If Tupper's framing device had been a post here on IL that would be one thing, but it was not that thing. It was a published article that he was paid for and that a company is looking to profit from. One would hope that forum posts would take their cues from professionals, and not the other way around, which looks to have happened here. Not only was Tupper's article needlessly disrespectful, it was also misleading and unfair.
According to Tupper, any bumbling F@#$ other than John Groce could see the obvious fact that Te'Jon should have gotten the minutes! Apparently everyone knew, but why, Mark? Based on what? When did the switch flip for Groce, and when should it have? That's a different, much more interesting article than the one written here, but i doubt any of the former assistants are interested in chatting with Mark at this point, and it doesn't sound like he is worried about maintaining those relationships anyway.
John Groce knew he was on the hot seat and knew that he had to win or he would be fired. He had a senior point guard, a sixth year senior point guard, and a talented freshman coming off an injury. He did not have the luxury of being able to play for the future because he had to first make sure he had one. I think everyone agrees that, in his situation, he was right to play the players he thought had the best chance of winning this game. The disagreement is over who did give him that best chance to win.

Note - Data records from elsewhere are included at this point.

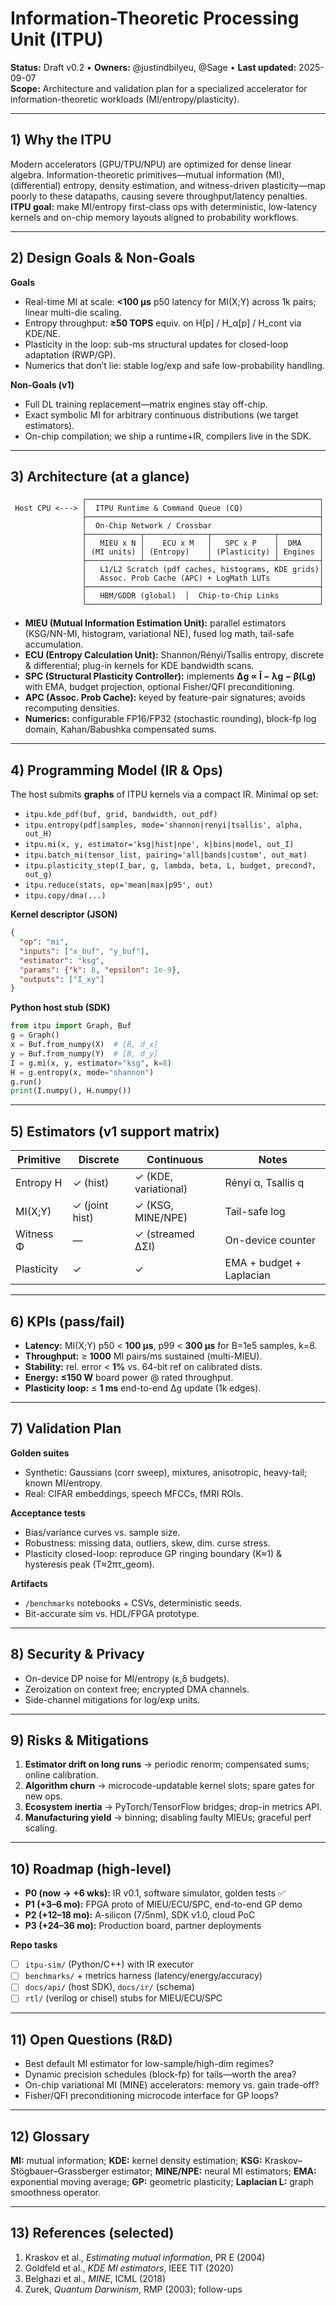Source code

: # Information-Theoretic Processing Unit (ITPU)
**Status:** Draft v0.2 • **Owners:** @justindbilyeu, @Sage • **Last updated:** 2025-09-07  
**Scope:** Architecture and validation plan for a specialized accelerator for information-theoretic workloads (MI/entropy/plasticity).

---

## 1) Why the ITPU
Modern accelerators (GPU/TPU/NPU) are optimized for dense linear algebra. Information-theoretic primitives—mutual information (MI), (differential) entropy, density estimation, and witness-driven plasticity—map poorly to these datapaths, causing severe throughput/latency penalties.  
**ITPU goal:** make MI/entropy first-class ops with deterministic, low-latency kernels and on-chip memory layouts aligned to probability workflows.

---

## 2) Design Goals & Non-Goals
**Goals**
- Real-time MI at scale: **<100 μs** p50 latency for MI(X;Y) across 1k pairs; linear multi-die scaling.
- Entropy throughput: **≥50 TOPS** equiv. on H[p] / H_α[p] / H_cont via KDE/NE.
- Plasticity in the loop: sub-ms structural updates for closed-loop adaptation (RWP/GP).
- Numerics that don’t lie: stable log/exp and safe low-probability handling.

**Non-Goals (v1)**
- Full DL training replacement—matrix engines stay off-chip.
- Exact symbolic MI for arbitrary continuous distributions (we target estimators).
- On-chip compilation; we ship a runtime+IR, compilers live in the SDK.

---

## 3) Architecture (at a glance)
```
                ┌────────────────────────────────────────────────────┐
 Host CPU <---> │  ITPU Runtime & Command Queue (CQ)                 │
                ├────────────────────────────────────────────────────┤
                │  On-Chip Network / Crossbar                        │
                ├────────────┬──────────────┬──────────────┬─────────┤
                │   MIEU x N │    ECU x M   │   SPC x P    │  DMA    │
                │ (MI units) │ (Entropy)    │ (Plasticity) │ Engines │
                ├────────────┴──────────────┴──────────────┴─────────┤
                │   L1/L2 Scratch (pdf caches, histograms, KDE grids)│
                │   Assoc. Prob Cache (APC) + LogMath LUTs           │
                ├────────────────────────────────────────────────────┤
                │   HBM/GDDR (global)  │  Chip-to-Chip Links         │
                └────────────────────────────────────────────────────┘
```

- **MIEU (Mutual Information Estimation Unit):** parallel estimators (KSG/NN-MI, histogram, variational NE), fused log math, tail-safe accumulation.
- **ECU (Entropy Calculation Unit):** Shannon/Rényi/Tsallis entropy, discrete & differential; plug-in kernels for KDE bandwidth scans.
- **SPC (Structural Plasticity Controller):** implements **Δg ∝ Ĩ − λg − β(Lg)** with EMA, budget projection, optional Fisher/QFI preconditioning.
- **APC (Assoc. Prob Cache):** keyed by feature-pair signatures; avoids recomputing densities.
- **Numerics:** configurable FP16/FP32 (stochastic rounding), block-fp log domain, Kahan/Babushka compensated sums.

---

## 4) Programming Model (IR & Ops)
The host submits **graphs** of ITPU kernels via a compact IR. Minimal op set:

- `itpu.kde_pdf(buf, grid, bandwidth, out_pdf)`
- `itpu.entropy(pdf|samples, mode='shannon|renyi|tsallis', alpha, out_H)`
- `itpu.mi(x, y, estimator='ksg|hist|npe', k|bins|model, out_I)`
- `itpu.batch_mi(tensor_list, pairing='all|bands|custom', out_mat)`
- `itpu.plasticity_step(I_bar, g, lambda, beta, L, budget, precond?, out_g)`
- `itpu.reduce(stats, op='mean|max|p95', out)`
- `itpu.copy/dma(...)`

**Kernel descriptor (JSON)**
```json
{
  "op": "mi",
  "inputs": ["x_buf", "y_buf"],
  "estimator": "ksg",
  "params": {"k": 8, "epsilon": 1e-9},
  "outputs": ["I_xy"]
}
```

**Python host stub (SDK)**
```python
from itpu import Graph, Buf
g = Graph()
x = Buf.from_numpy(X)  # [B, d_x]
y = Buf.from_numpy(Y)  # [B, d_y]
I = g.mi(x, y, estimator="ksg", k=8)
H = g.entropy(x, mode="shannon")
g.run()
print(I.numpy(), H.numpy())
```

---

## 5) Estimators (v1 support matrix)
| Primitive | Discrete | Continuous | Notes |
|---|---|---|---|
| Entropy H | ✓ (hist) | ✓ (KDE, variational) | Rényi α, Tsallis q |
| MI(X;Y)   | ✓ (joint hist) | ✓ (KSG, MINE/NPE) | Tail-safe log |
| Witness Φ | — | ✓ (streamed ΔΣI) | On-device counter |
| Plasticity | ✓ | ✓ | EMA + budget + Laplacian |

---

## 6) KPIs (pass/fail)
- **Latency:** MI(X;Y) p50 < **100 μs**, p99 < **300 μs** for B=1e5 samples, k=8.
- **Throughput:** ≥ **1000** MI pairs/ms sustained (multi-MIEU).
- **Stability:** rel. error < **1%** vs. 64-bit ref on calibrated dists.
- **Energy:** **≤150 W** board power @ rated throughput.
- **Plasticity loop:** ≤ **1 ms** end-to-end Δg update (1k edges).

---

## 7) Validation Plan
**Golden suites**
- Synthetic: Gaussians (corr sweep), mixtures, anisotropic, heavy-tail; known MI/entropy.
- Real: CIFAR embeddings, speech MFCCs, fMRI ROIs.

**Acceptance tests**
- Bias/variance curves vs. sample size.
- Robustness: missing data, outliers, skew, dim. curse stress.
- Plasticity closed-loop: reproduce GP ringing boundary (K≈1) & hysteresis peak (T≈2πτ_geom).

**Artifacts**
- `/benchmarks` notebooks + CSVs, deterministic seeds.
- Bit-accurate sim vs. HDL/FPGA prototype.

---

## 8) Security & Privacy
- On-device DP noise for MI/entropy (ε,δ budgets).
- Zeroization on context free; encrypted DMA channels.
- Side-channel mitigations for log/exp units.

---

## 9) Risks & Mitigations
1. **Estimator drift on long runs** → periodic renorm; compensated sums; online calibration.
2. **Algorithm churn** → microcode-updatable kernel slots; spare gates for new ops.
3. **Ecosystem inertia** → PyTorch/TensorFlow bridges; drop-in metrics API.
4. **Manufacturing yield** → binning; disabling faulty MIEUs; graceful perf scaling.

---

## 10) Roadmap (high-level)
- **P0 (now → +6 wks):** IR v0.1, software simulator, golden tests ✅
- **P1 (+3–6 mo):** FPGA proto of MIEU/ECU/SPC, end-to-end GP demo
- **P2 (+12–18 mo):** A-silicon (7/5nm), SDK v1.0, cloud PoC
- **P3 (+24–36 mo):** Production board, partner deployments

**Repo tasks**
- [ ] `itpu-sim/` (Python/C++) with IR executor  
- [ ] `benchmarks/` + metrics harness (latency/energy/accuracy)  
- [ ] `docs/api/` (host SDK), `docs/ir/` (schema)  
- [ ] `rtl/` (verilog or chisel) stubs for MIEU/ECU/SPC

---

## 11) Open Questions (R&D)
- Best default MI estimator for low-sample/high-dim regimes?
- Dynamic precision schedules (block-fp) for tails—worth the area?
- On-chip variational MI (MINE) accelerators: memory vs. gain trade-off?
- Fisher/QFI preconditioning microcode interface for GP loops?

---

## 12) Glossary
**MI:** mutual information; **KDE:** kernel density estimation; **KSG:** Kraskov–Stögbauer–Grassberger estimator; **MINE/NPE:** neural MI estimators; **EMA:** exponential moving average; **GP:** geometric plasticity; **Laplacian L:** graph smoothness operator.

---

## 13) References (selected)
1. Kraskov et al., *Estimating mutual information*, PR E (2004)  
2. Goldfeld et al., *KDE MI estimators*, IEEE TIT (2020)  
3. Belghazi et al., *MINE*, ICML (2018)  
4. Zurek, *Quantum Darwinism*, RMP (2003); follow-ups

Tupper creates the illusion that Groce thought that player was Tate until he thought that player was Lucas. Tupper writes, "Finally, but long after the fan displeasure with Tate’s playing time reached an audible level at the State Farm Center, and probably because even Groce could no longer deny the plain truth, Tate was given a seat and Lucas was given a spot in the starting rotation." Thank goodness Lucas finally replaced our terrible guard in the starting lineup - Tracy Abrams! While Tupper does not say "Lucas replaced Tate in the staring lineup", he does make it sound that way. You would think Groce was such a dummy he was starting Tate all that time while poor Lucas waited, but in fact Tate hadn't started since game eight against N.C. State. The
starting lineup since that point had been a stable Abrams, Hill, Black, Coelman-Lands, and Morgan. Lucas had already passed Tate, and Abrams disastrous funk in conference play finally lost him his starting spot in game 21 against Iowa. Lucas had played more minutes that Tate by game seven vs Florida State.

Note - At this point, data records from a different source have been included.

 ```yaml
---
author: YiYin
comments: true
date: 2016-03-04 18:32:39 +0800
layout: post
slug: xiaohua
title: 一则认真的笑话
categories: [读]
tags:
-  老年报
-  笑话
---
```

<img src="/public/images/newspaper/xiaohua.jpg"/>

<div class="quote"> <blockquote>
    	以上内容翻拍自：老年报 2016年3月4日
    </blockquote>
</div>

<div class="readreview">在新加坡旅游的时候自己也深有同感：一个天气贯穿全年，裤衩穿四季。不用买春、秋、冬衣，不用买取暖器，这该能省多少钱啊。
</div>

Now some stats. Unfortunately i can't easily break down stats for non-confernce games. Full season and in conference are the options available. I would also love to do a blind comparison between Tate, Abrams, and Te'Jon, but there are categories that give them away. Any 3PT columns and it's all over.

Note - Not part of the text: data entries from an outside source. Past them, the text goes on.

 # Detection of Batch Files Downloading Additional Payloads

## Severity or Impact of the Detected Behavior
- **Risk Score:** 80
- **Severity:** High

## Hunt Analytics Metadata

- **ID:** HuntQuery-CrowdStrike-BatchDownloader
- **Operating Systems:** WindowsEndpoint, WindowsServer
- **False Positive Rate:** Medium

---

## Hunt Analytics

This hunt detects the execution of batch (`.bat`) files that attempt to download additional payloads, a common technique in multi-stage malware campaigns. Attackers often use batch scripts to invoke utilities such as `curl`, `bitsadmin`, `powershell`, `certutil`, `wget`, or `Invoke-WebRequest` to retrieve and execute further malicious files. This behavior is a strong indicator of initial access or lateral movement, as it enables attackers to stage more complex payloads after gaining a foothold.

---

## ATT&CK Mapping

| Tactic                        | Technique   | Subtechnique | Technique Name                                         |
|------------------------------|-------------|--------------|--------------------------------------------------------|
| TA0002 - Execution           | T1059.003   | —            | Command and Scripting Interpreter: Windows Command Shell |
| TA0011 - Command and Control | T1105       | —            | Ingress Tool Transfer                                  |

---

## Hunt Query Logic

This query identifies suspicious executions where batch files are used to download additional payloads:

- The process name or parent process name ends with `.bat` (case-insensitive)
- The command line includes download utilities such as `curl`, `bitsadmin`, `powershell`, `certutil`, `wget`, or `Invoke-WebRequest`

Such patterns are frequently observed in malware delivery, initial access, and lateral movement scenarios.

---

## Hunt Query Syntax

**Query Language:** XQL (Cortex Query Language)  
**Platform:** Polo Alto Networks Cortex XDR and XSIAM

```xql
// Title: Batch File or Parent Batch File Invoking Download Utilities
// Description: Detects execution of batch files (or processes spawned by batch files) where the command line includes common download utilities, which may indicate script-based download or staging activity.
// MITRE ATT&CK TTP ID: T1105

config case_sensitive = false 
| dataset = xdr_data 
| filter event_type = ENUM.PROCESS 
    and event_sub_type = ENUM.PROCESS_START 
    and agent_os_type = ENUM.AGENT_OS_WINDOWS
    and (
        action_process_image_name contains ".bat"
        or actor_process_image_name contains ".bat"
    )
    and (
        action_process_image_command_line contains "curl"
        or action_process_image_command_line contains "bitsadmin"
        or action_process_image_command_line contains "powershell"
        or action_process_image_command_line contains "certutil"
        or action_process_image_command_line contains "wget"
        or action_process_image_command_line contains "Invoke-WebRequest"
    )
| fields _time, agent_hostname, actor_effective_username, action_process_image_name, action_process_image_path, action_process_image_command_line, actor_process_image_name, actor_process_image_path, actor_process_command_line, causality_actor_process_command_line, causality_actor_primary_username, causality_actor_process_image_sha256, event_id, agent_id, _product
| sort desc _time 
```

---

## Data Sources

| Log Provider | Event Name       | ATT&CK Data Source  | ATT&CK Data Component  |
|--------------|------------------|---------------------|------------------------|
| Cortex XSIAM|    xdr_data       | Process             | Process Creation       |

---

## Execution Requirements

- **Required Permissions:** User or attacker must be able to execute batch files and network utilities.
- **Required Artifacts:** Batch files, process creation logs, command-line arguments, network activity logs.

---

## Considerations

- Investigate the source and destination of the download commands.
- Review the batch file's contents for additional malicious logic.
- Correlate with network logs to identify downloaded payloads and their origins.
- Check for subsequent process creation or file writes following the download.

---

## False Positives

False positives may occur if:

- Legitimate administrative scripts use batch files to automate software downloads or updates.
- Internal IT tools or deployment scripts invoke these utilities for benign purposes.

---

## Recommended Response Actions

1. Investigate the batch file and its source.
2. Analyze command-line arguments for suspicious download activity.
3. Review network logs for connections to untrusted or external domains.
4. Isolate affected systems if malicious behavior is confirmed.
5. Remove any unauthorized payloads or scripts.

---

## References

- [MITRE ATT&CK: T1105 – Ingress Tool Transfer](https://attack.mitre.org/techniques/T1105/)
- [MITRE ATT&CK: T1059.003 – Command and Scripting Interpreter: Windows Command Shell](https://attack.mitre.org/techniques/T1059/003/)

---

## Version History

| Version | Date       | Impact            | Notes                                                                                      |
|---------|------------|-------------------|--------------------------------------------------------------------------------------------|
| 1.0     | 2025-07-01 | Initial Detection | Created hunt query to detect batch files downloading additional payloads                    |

So let's take a look at what Te'Jon's minutes got us. These lines are conference games only, per 40 minutes stats.
Rk Player_______G__MP__FG__FGA__FG%__2P_2PA_ 2P%__3P_3PA__3P%__FT_FTA__FT%_TRB_AST_STL_BLK_TOV__PF_PTS
1 _Jaylon Tate 11 127 1.6 _4.1 .385 1.6 3.5 .455 0.0 0.6 .000 0.9 0.9 1.00 3.5 5.7 1.3 0.3 2.5 2.5 4.1
2 _TeJon Lucas 17 423 2.7 _7.3 .377 2.0 5.2 .382 0.8 2.1 .364 3.4 6.0 .571 3.5 5.6 2.4 0.1 2.6 3.9 9.6
4 Tracy Abrams 18 380 3.3 11.1 .295 1.7 4.9 .340 1.6 6.1 .259 1.4 2.3 .591 4.4 3.4 1.5 0.1 1.7 3.4 9.5
Provided by
CBB at Sports Reference:
View Original Table Generated 7/16/2017.
Lucas and Tate are statistically even in many categories; rebounding, blocks, turnovers, and assists. Lucas was more of a 'scorer', but only a better shooter from range, where he was merely acceptable. The point differential comes down to an additional (rounding up from .8) three pointer a game and Lucas' best-on-the-team ability to draw fouls (FTr). Unfortunately Lucas only capitalized on those free throws 57% of the time.
On defense Lucas was good for another steal every 40 minutes over Tate, but at the expense of 1.4 more fouls.
But Abrams, who escapes mention in the article, deserves some mention. In conference play, Tracy logged three times as many minutes as Jaylon, while shooting an even worse percentage. Even factoring in made threes (Effective FG %), Tracy shot .36.7% to Jaylon's 38.5%. While Abrams was a better rebounder and took better care of the ball, Tate had enough assists that his assist to turnover ratio is slightly better that Abrams'. If we are going to examine Groce's doling out of the minutes, wouldn't it be wise to talk about the people who actually got the minutes? Focusing on poor punching bag Tate when Abrams played at a similar level and was on the court three times as much is mistake. Not even mentioning Abrams swoon is a failure. Mentioning either of them in an article introducing someone completely unrelated betrays either pandering or fixation neither of which are becoming.
So yeah, I personally do not think a professional should set up their article by insulting a former coach, all his assistants and one of his players, while apparently not looking too closely at the details involved.